(Extracted data entries)
**********

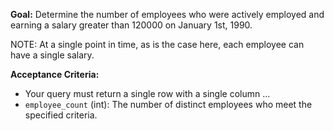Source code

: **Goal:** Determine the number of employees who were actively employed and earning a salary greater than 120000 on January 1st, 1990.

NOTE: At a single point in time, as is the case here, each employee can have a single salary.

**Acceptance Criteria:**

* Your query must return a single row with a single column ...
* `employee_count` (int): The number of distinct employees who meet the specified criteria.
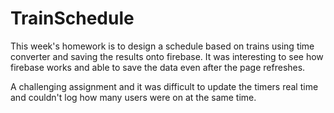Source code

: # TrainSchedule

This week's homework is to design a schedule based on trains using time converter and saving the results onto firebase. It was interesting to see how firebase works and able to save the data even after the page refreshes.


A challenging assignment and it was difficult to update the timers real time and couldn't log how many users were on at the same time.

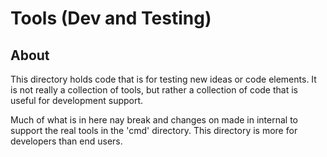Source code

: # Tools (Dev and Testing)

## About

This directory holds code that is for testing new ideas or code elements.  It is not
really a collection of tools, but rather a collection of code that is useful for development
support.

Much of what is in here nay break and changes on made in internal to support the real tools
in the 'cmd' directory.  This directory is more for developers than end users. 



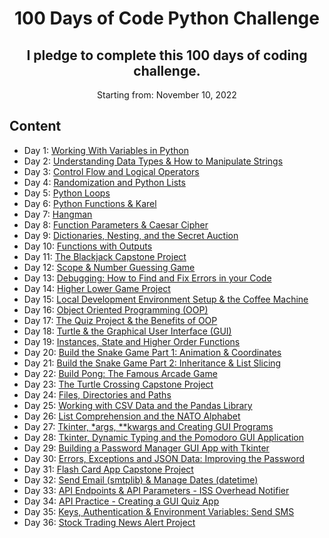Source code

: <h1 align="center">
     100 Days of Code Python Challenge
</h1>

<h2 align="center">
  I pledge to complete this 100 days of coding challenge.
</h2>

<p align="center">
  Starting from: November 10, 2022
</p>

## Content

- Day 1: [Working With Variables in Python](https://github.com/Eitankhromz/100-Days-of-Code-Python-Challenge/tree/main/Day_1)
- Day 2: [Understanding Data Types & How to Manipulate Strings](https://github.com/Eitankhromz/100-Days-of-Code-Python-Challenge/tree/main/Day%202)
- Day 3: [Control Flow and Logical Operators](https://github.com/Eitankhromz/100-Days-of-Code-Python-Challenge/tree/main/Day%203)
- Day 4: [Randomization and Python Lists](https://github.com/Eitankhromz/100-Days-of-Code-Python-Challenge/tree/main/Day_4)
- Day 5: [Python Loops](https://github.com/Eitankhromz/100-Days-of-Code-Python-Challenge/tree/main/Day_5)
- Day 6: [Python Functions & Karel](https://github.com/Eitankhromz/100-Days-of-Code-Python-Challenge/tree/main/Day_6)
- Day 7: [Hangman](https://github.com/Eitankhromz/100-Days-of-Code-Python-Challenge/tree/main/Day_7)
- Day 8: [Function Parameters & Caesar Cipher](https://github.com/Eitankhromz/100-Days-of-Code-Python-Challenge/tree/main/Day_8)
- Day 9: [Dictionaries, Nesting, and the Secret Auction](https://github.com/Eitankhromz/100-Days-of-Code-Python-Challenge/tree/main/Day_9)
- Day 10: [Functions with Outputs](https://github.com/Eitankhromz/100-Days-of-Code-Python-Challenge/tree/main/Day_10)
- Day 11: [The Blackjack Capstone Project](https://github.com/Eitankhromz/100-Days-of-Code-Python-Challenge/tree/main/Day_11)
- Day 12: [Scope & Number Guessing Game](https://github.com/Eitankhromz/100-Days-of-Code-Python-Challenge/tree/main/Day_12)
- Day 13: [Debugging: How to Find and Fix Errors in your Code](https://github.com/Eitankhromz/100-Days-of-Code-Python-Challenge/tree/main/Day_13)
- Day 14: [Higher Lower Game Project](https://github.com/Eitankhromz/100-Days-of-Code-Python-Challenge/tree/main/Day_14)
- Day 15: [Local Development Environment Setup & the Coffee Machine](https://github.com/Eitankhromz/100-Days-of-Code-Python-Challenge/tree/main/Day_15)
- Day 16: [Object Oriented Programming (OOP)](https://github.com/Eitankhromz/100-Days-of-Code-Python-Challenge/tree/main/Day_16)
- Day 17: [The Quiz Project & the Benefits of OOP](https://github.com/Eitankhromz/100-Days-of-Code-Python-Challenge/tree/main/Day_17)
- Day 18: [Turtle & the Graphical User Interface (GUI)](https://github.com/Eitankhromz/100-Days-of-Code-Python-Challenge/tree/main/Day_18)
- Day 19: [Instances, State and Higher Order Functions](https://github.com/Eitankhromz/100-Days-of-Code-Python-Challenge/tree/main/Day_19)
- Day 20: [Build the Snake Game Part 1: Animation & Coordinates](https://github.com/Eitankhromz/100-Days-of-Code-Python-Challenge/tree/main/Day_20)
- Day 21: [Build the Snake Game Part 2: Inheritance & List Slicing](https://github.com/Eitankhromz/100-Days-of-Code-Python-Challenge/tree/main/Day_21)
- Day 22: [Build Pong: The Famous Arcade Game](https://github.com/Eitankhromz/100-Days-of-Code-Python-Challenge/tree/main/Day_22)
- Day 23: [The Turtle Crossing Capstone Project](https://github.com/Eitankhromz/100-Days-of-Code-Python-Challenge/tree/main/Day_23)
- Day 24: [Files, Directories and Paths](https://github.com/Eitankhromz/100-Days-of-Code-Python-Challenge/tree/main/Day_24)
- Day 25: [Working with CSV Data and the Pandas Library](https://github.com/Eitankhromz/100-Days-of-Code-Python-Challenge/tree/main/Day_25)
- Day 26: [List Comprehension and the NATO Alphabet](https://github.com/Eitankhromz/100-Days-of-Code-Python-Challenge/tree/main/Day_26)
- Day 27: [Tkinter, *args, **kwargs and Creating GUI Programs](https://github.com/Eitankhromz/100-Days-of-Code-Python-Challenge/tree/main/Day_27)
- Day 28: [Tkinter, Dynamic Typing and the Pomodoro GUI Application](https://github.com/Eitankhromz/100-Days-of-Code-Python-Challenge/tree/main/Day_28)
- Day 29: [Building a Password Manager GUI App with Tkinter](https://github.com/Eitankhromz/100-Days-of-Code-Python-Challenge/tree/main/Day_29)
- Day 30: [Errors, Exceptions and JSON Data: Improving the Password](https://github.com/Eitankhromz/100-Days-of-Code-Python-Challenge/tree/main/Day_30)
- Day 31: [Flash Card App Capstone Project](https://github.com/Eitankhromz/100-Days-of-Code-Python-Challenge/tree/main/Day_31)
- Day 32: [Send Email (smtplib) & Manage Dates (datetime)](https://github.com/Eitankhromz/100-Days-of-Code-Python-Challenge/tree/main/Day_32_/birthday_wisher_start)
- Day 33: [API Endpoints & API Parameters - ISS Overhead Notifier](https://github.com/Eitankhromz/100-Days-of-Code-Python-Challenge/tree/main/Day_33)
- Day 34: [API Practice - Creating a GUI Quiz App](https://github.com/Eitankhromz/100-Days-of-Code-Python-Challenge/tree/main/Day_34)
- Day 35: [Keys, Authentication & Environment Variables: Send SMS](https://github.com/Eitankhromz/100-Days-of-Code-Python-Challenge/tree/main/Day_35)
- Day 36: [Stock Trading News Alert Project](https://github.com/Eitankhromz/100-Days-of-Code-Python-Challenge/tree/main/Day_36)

**********

** What the exercise asks **
Wherever the line holding "- Day 5: [Python" falls in the entries above, copy exactly from it through the line holding "- Day 16: [Object", inclusive, and add nothing.

** Your response **
- Day 5: [Python Loops](https://github.com/Eitankhromz/100-Days-of-Code-Python-Challenge/tree/main/Day_5)
- Day 6: [Python Functions & Karel](https://github.com/Eitankhromz/100-Days-of-Code-Python-Challenge/tree/main/Day_6)
- Day 7: [Hangman](https://github.com/Eitankhromz/100-Days-of-Code-Python-Challenge/tree/main/Day_7)
- Day 8: [Function Parameters & Caesar Cipher](https://github.com/Eitankhromz/100-Days-of-Code-Python-Challenge/tree/main/Day_8)
- Day 9: [Dictionaries, Nesting, and the Secret Auction](https://github.com/Eitankhromz/100-Days-of-Code-Python-Challenge/tree/main/Day_9)
- Day 10: [Functions with Outputs](https://github.com/Eitankhromz/100-Days-of-Code-Python-Challenge/tree/main/Day_10)
- Day 11: [The Blackjack Capstone Project](https://github.com/Eitankhromz/100-Days-of-Code-Python-Challenge/tree/main/Day_11)
- Day 12: [Scope & Number Guessing Game](https://github.com/Eitankhromz/100-Days-of-Code-Python-Challenge/tree/main/Day_12)
- Day 13: [Debugging: How to Find and Fix Errors in your Code](https://github.com/Eitankhromz/100-Days-of-Code-Python-Challenge/tree/main/Day_13)
- Day 14: [Higher Lower Game Project](https://github.com/Eitankhromz/100-Days-of-Code-Python-Challenge/tree/main/Day_14)
- Day 15: [Local Development Environment Setup & the Coffee Machine](https://github.com/Eitankhromz/100-Days-of-Code-Python-Challenge/tree/main/Day_15)
- Day 16: [Object Oriented Programming (OOP)](https://github.com/Eitankhromz/100-Days-of-Code-Python-Challenge/tree/main/Day_16)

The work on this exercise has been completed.